Introductory Note
Unless otherwise indicated or unless the context requires otherwise, all references in this report to “we,” “us,” “our,” “our company,” “the company” or “Digital Realty” refer to Digital Realty Trust, Inc., together with its consolidated subsidiaries, including Digital Realty Trust, L.P., our “operating partnership.”
Item 1.01. Entry into a Material Definitive Agreement.
On April 5, 2022, the operating partnership entered into an amendment (the “Amendment”) to the Second Amended and Restated Global Senior Credit Agreement, dated as of November 18, 2021 (as amended, restated, amended and restated, supplemented or otherwise modified from time to time, the “Credit Agreement”), by and among the operating partnership, each of the borrowers and guarantors party thereto, the banks, financial institutions and other institutional lenders listed therein, as lenders, each issuing bank and swing line bank as listed therein, and Citibank, N.A. (“Citibank”), as administrative agent.

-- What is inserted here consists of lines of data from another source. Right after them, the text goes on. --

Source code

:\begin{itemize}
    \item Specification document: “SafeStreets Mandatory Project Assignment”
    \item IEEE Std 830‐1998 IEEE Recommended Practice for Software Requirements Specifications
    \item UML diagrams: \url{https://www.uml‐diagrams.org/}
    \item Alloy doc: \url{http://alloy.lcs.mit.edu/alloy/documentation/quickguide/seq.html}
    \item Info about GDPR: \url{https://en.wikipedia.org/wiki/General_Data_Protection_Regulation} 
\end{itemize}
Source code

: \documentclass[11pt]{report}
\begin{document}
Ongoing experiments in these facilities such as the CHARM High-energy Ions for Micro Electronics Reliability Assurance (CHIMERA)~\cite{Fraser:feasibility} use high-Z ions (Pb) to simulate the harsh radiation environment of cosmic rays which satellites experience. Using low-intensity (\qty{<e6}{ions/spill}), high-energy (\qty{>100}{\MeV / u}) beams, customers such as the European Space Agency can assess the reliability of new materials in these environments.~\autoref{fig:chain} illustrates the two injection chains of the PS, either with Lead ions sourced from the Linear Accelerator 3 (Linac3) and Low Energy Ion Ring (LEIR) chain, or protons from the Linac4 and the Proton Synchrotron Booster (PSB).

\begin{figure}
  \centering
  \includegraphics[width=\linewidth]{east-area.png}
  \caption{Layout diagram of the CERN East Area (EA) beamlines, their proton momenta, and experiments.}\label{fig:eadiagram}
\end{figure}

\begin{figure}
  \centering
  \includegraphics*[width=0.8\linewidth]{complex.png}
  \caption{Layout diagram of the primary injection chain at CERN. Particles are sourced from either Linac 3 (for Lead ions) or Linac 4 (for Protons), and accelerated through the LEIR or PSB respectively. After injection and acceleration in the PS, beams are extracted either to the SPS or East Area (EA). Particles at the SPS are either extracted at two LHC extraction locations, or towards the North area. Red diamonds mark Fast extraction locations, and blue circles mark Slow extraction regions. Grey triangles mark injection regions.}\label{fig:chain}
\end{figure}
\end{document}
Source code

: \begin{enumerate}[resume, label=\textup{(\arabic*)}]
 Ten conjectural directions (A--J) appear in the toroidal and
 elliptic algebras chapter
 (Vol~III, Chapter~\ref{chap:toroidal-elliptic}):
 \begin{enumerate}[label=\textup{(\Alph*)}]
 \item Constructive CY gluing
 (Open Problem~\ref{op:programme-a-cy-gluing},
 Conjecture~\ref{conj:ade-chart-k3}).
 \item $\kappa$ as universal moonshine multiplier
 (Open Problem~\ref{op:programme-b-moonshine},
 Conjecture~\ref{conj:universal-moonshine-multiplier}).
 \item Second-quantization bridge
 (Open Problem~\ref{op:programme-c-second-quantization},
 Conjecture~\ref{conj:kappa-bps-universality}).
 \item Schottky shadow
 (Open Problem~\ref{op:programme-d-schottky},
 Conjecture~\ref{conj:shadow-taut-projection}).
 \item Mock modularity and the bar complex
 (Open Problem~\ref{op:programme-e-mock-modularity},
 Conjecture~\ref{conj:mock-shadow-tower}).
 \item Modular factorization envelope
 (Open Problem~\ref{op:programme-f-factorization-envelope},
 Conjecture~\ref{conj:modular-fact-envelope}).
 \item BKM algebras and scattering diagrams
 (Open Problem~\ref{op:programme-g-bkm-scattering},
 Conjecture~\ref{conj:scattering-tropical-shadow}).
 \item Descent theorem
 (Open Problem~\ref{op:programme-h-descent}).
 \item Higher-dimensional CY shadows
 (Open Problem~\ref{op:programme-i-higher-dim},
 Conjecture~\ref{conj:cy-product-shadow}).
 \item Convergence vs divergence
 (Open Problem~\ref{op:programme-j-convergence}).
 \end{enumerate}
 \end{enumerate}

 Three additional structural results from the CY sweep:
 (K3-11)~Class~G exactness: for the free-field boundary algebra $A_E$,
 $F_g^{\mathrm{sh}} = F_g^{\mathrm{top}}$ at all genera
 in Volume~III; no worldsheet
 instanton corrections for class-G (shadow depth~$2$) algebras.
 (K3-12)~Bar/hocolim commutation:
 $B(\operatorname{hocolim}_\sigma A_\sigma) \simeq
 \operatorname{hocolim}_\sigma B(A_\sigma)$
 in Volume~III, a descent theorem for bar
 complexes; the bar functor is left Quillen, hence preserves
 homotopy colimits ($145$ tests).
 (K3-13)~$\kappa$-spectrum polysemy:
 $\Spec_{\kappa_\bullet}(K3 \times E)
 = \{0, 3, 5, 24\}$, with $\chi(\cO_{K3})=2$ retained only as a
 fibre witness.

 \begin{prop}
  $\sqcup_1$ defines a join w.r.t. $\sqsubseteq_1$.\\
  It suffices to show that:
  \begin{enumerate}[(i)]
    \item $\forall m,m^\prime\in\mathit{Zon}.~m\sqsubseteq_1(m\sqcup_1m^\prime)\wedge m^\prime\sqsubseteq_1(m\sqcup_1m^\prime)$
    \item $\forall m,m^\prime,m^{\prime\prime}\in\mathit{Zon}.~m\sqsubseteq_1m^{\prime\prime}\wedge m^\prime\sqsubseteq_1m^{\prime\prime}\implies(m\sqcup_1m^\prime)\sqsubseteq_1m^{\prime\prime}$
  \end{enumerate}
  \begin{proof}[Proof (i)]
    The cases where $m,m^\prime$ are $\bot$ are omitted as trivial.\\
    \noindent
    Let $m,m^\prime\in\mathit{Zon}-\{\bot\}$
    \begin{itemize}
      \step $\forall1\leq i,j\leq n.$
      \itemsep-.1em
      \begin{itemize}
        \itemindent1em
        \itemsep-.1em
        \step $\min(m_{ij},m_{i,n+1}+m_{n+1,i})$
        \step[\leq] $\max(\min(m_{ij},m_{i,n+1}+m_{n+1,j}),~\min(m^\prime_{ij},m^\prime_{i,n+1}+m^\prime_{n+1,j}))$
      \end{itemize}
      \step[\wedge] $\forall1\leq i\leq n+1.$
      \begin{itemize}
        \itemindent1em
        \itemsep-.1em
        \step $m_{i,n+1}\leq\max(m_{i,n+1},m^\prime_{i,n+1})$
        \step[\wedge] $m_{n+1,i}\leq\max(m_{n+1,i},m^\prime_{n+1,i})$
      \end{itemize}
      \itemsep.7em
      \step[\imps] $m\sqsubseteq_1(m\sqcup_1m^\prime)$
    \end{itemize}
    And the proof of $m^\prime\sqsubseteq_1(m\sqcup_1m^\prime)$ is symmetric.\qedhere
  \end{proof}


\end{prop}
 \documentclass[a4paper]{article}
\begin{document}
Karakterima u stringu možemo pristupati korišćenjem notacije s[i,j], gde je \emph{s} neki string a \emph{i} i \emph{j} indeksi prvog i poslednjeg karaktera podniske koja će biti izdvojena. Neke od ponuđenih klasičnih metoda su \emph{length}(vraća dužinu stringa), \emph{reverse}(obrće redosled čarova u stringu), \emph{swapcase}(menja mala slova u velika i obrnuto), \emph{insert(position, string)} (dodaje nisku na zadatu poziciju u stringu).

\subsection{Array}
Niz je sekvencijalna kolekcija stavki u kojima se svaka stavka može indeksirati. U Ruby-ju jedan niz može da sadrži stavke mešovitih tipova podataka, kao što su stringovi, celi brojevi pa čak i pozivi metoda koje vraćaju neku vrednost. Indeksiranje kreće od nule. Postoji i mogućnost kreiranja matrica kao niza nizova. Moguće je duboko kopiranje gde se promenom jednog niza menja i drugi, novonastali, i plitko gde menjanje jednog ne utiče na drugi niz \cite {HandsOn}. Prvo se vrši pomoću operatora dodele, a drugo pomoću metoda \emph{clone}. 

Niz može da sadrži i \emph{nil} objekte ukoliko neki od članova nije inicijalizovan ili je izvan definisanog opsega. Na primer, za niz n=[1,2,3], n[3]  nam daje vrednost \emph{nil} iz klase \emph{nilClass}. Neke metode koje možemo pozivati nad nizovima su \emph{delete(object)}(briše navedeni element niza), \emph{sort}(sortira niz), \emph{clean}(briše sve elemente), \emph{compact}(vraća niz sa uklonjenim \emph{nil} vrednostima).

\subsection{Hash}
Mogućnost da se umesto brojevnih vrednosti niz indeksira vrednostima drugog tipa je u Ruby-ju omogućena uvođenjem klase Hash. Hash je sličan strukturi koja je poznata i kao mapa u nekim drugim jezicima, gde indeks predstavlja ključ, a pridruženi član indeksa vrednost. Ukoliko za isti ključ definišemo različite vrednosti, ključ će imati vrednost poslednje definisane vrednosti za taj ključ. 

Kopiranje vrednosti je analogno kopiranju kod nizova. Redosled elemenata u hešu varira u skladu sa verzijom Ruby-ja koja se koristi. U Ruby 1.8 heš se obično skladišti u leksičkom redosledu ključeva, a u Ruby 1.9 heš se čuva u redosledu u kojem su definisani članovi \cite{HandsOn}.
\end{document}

The Amendment provides for, among other things: (1) an increase in the size of the revolving credit facility from $3.0 billion to $3.75 billion and (2) the transition from U.S. dollar London Interbank Offered Rate (LIBOR) to Term Secured Overnight Financing Rate (SOFR) for floating rate borrowings denominated in U.S. dollars for all purposes under the Credit Agreement.
The foregoing is a summary of the material terms of the Amendment. The summary does not purport to be complete and is qualified in its entirety by reference to the Amendment, which will be filed as an exhibit to our Quarterly Report on Form 10-Q for the fiscal quarter ending March 31, 2022.
Item 2.03 Creation of a Direct Financial Obligation or an Obligation under an Off-Balance Sheet Arrangement of a Registrant.
The description of the Amendment to the Credit Agreement in Item 1.01 of this Form 8-K is incorporated by reference into this Item 2.03.